A Conversation with Arthur C. Clarke (1999) - samclemens
http://www.nytimes.com/1999/10/26/science/conversation-with-arthur-c-clarke-author-s-space-odyssey-his-stay-chelsea.html?pagewanted=all
======
fractallyte
Like Asimov, Clarke was one of the giants of science fiction. I'm surprised
there isn't more discussion of _his_ contributions to the evolution and
perception of modern technology.

From communications satellites (the geosynchronous 'Clarke orbit' is named
after him) to encrypted smartphones (described vividly in Imperial Earth), to
space elevators (The Fountains of Paradise) - he introduced so many ideas that
are now regarded as unremarkable. (I remember being attacked and ridiculed in
high school when I brought up the preposterous subject of space elevators...)

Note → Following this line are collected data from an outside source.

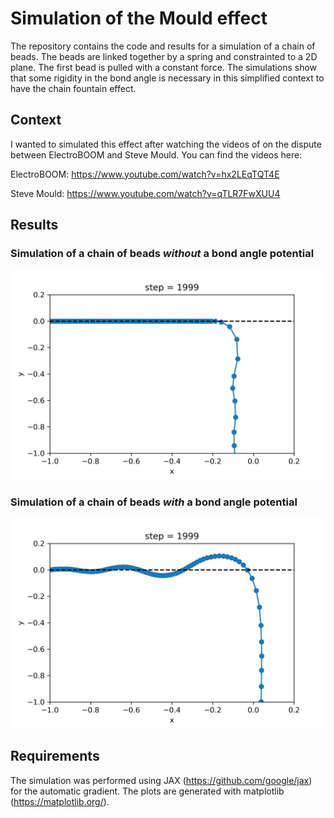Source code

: # Simulation of the Mould effect
The repository contains the code and results for a simulation of a chain of beads. The beads are linked together by a spring and constrainted to a 2D plane. The first bead is pulled with a constant force. The simulations show that some rigidity in the bond angle is necessary in this simplified context to have the chain fountain effect.

## Context
I wanted to simulated this effect after watching the videos of on the dispute between ElectroBOOM and Steve Mould. You can find the videos here:

ElectroBOOM: https://www.youtube.com/watch?v=hx2LEqTQT4E

Steve Mould: https://www.youtube.com/watch?v=qTLR7FwXUU4

## Results
### Simulation of a chain of beads *without* a bond angle potential
![](mould_effect_without_angle_constraint.png "without angle constraint")

### Simulation of a chain of beads *with* a bond angle potential
![](mould_effect_with_angle_constraint.png "with angle constraint")

## Requirements
The simulation was performed using JAX (https://github.com/google/jax) for the automatic gradient. The plots are generated with matplotlib (https://matplotlib.org/).
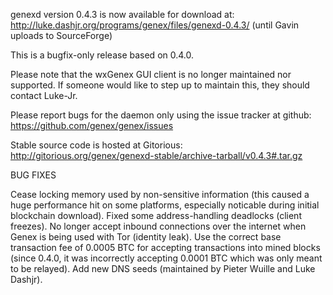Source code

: genexd version 0.4.3 is now available for download at:
http://luke.dashjr.org/programs/genex/files/genexd-0.4.3/ (until Gavin uploads to SourceForge)

This is a bugfix-only release based on 0.4.0.

Please note that the wxGenex GUI client is no longer maintained nor supported. If someone would like to step up to maintain this, they should contact Luke-Jr.

Please report bugs for the daemon only using the issue tracker at github:
https://github.com/genex/genex/issues

Stable source code is hosted at Gitorious:
http://gitorious.org/genex/genexd-stable/archive-tarball/v0.4.3#.tar.gz

BUG FIXES

Cease locking memory used by non-sensitive information (this caused a huge performance hit on some platforms, especially noticable during initial blockchain download).
Fixed some address-handling deadlocks (client freezes).
No longer accept inbound connections over the internet when Genex is being used with Tor (identity leak).
Use the correct base transaction fee of 0.0005 BTC for accepting transactions into mined blocks (since 0.4.0, it was incorrectly accepting 0.0001 BTC which was only meant to be relayed).
Add new DNS seeds (maintained by Pieter Wuille and Luke Dashjr).

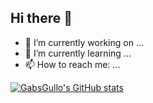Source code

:## Hi there 👋

- 🔭 I’m currently working on ...
- 🌱 I’m currently learning ...
- 📫 How to reach me: ...

[![GabsGullo's GitHub stats](https://github-readme-stats.vercel.app/api?username=GabsGullo)](https://github.com/anuraghazra/github-readme-stats)
<!--
**GabsGullo/GabsGullo** is a ✨ _special_ ✨ repository because its `README.md` (this file) appears on your GitHub profile.

Here are some ideas to get you started:

- 🔭 I’m currently working on ...
- 🌱 I’m currently learning ...
- 👯 I’m looking to collaborate on ...
- 🤔 I’m looking for help with ...
- 💬 Ask me about ...
- 📫 How to reach me: ...
- 😄 Pronouns: ...
- ⚡ Fun fact: ...
-->
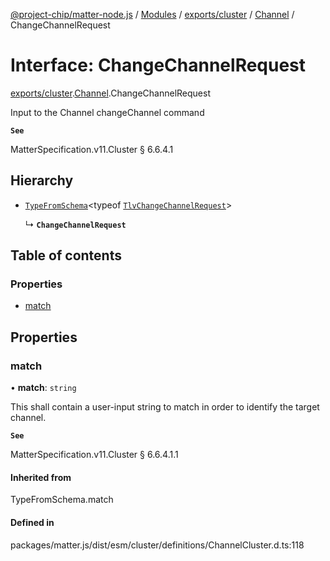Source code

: [@project-chip/matter-node.js](../README.md) / [Modules](../modules.md) / [exports/cluster](../modules/exports_cluster.md) / [Channel](../modules/exports_cluster.Channel.md) / ChangeChannelRequest

# Interface: ChangeChannelRequest

[exports/cluster](../modules/exports_cluster.md).[Channel](../modules/exports_cluster.Channel.md).ChangeChannelRequest

Input to the Channel changeChannel command

**`See`**

MatterSpecification.v11.Cluster § 6.6.4.1

## Hierarchy

- [`TypeFromSchema`](../modules/exports_tlv.md#typefromschema)\<typeof [`TlvChangeChannelRequest`](../modules/exports_cluster.Channel.md#tlvchangechannelrequest)\>

  ↳ **`ChangeChannelRequest`**

## Table of contents

### Properties

- [match](exports_cluster.Channel.ChangeChannelRequest.md#match)

## Properties

### match

• **match**: `string`

This shall contain a user-input string to match in order to identify the target channel.

**`See`**

MatterSpecification.v11.Cluster § 6.6.4.1.1

#### Inherited from

TypeFromSchema.match

#### Defined in

packages/matter.js/dist/esm/cluster/definitions/ChannelCluster.d.ts:118
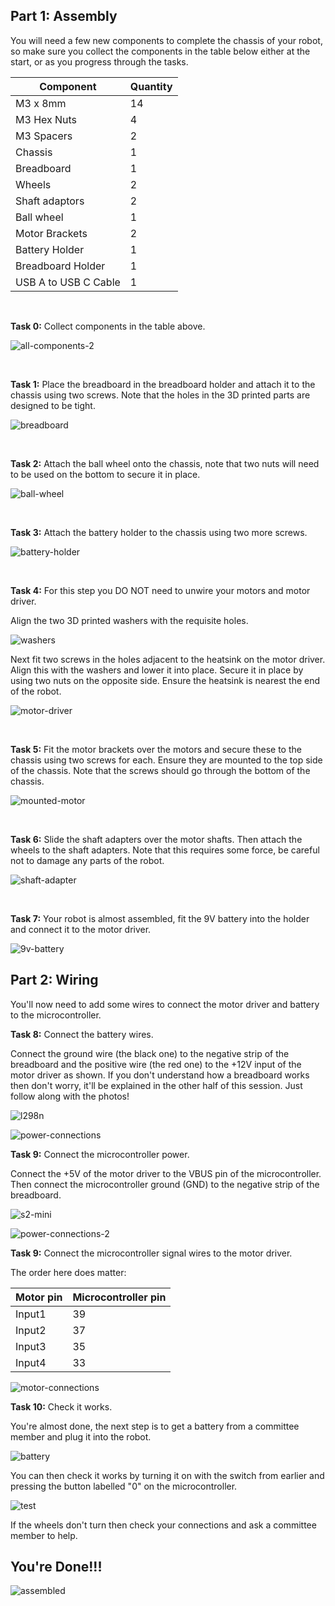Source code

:## Part 1: Assembly

You will need a few new components to complete the chassis of your robot, so make sure you collect the components in the table below either at the start, or as you progress through the tasks.

| Component   | Quantity    |
| ----------- | ----------- |
| M3 x 8mm    | 14          |
| M3 Hex Nuts | 4           |
| M3 Spacers  | 2           |
| Chassis     | 1           |
| Breadboard  | 1           |
| Wheels      | 2           |
| Shaft adaptors | 2        |
| Ball wheel  | 1           |
| Motor Brackets    | 2          |
| Battery Holder    | 1          |
| Breadboard Holder    | 1          |
| USB A to USB C Cable   | 1          |

<br>

**Task 0:** Collect components in the table above.

![all-components-2](/2024-Autumn/images/all-components-2.jpg)

<br>

**Task 1:** Place the breadboard in the breadboard holder and attach it to the chassis using two screws. Note that the holes in the 3D printed parts are designed to be tight. 

![breadboard](/2024-Autumn/images/breadboard.jpg)

<br>

**Task 2:** Attach the ball wheel onto the chassis, note that two nuts will need to be used on the bottom to secure it in place.

![ball-wheel](/2024-Autumn/images/ball-wheel.jpg)

<br>

**Task 3:** Attach the battery holder to the chassis using two more screws.

![battery-holder](/2024-Autumn/images/battery-holder.jpg)

<br>

**Task 4:** For this step you DO NOT need to unwire your motors and motor driver. 

Align the two 3D printed washers with the requisite holes. 

![washers](/2024-Autumn/images/washers.jpg)

Next fit two screws in the holes adjacent to the heatsink on the motor driver. Align this with the washers and lower it into place. Secure it in place by using two nuts on the opposite side. Ensure the heatsink is nearest the end of the robot. 

![motor-driver](/2024-Autumn/images/motor-driver.jpg)

<br>

**Task 5:** Fit the motor brackets over the motors and secure these to the chassis using two screws for each. Ensure they are mounted to the top side of the chassis. Note that the screws should go through the bottom of the chassis.  

![mounted-motor](/2024-Autumn/images/mounted-motor.jpg)

<br>


**Task 6:** Slide the shaft adapters over the motor shafts. Then attach the wheels to the shaft adapters. Note that this requires some force, be careful not to damage any parts of the robot. 

![shaft-adapter](/2024-Autumn/images/shaft-adapter.jpg)

<br>

**Task 7:** Your robot is almost assembled, fit the 9V battery into the holder and connect it to the motor driver.

![9v-battery](/2024-Autumn/images/9v-battery.jpg)

## Part 2: Wiring

You'll now need to add some wires to connect the motor driver and battery to the microcontroller.

**Task 8:** Connect the battery wires.

Connect the ground wire (the black one) to the negative strip of the breadboard and the positive wire (the red one) to the +12V input of the motor driver as shown. If you don't understand how a breadboard works then don't worry, it'll be explained in the other half of this session. Just follow along with the photos!

![l298n](/2024-Autumn/images/L298N-label.webp)

![power-connections](/2024-Autumn/images/power-connections.jpg)

**Task 9:** Connect the microcontroller power.

Connect the +5V of the motor driver to the VBUS pin of the microcontroller. Then connect the microcontroller ground (GND) to the negative strip of the breadboard.

![s2-mini](/2024-Autumn/images/s2_mini.jpg)

![power-connections-2](/2024-Autumn/images/power-connections-2.jpg)

**Task 9:** Connect the microcontroller signal wires to the motor driver.

The order here does matter:

| Motor pin | Microcontroller pin |
|-|-|
| Input1 | 39 |
| Input2 | 37 |
| Input3 | 35 |
| Input4 | 33 |

![motor-connections](/2024-Autumn/images/motor-connections.jpg)


**Task 10:** Check it works.

You're almost done, the next step is to get a battery from a committee member and plug it into the robot.

![battery](/2024-Autumn/images/battery-in.jpg)

You can then check it works by turning it on with the switch from earlier and pressing the button labelled "0" on the microcontroller.

![test](/2024-Autumn/images/test.jpg)

If the wheels don't turn then check your connections and ask a committee member to help.

## You're Done!!!

![assembled](/2024-Autumn/images/assembled.jpg)

<br>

His writing was more stylistic than Asimov's, and while not as prolific, his
novels and scientific writing were equally inspiring. Clarke had a poetic,
fantastical side, revealed in stories like 'The Lion of Comarre' and 'Against
the Fall of Night'; relating visions of vast vistas of space and time
(reminiscent of Olaf Stapledon), but also with a subtle discontent and
yearning in the protagonists. I fear much of this subtlety is lost among
modern readers, but it shouldn't be - so many of us suffer from that same
malady!

Clarke and Asimov were great frenemies, and their exchanges were hilarious.
They both had gigantic egos! And I just now realized a way to characterize
their literary personalities: Asimov resided in temperate New York City, while
Clarke had his home in tropical Sri Lanka. But the historic names of that
place - Ceylon, Serendip and Taprobane - were even more exotic and evocative,
just like the best of Clarke.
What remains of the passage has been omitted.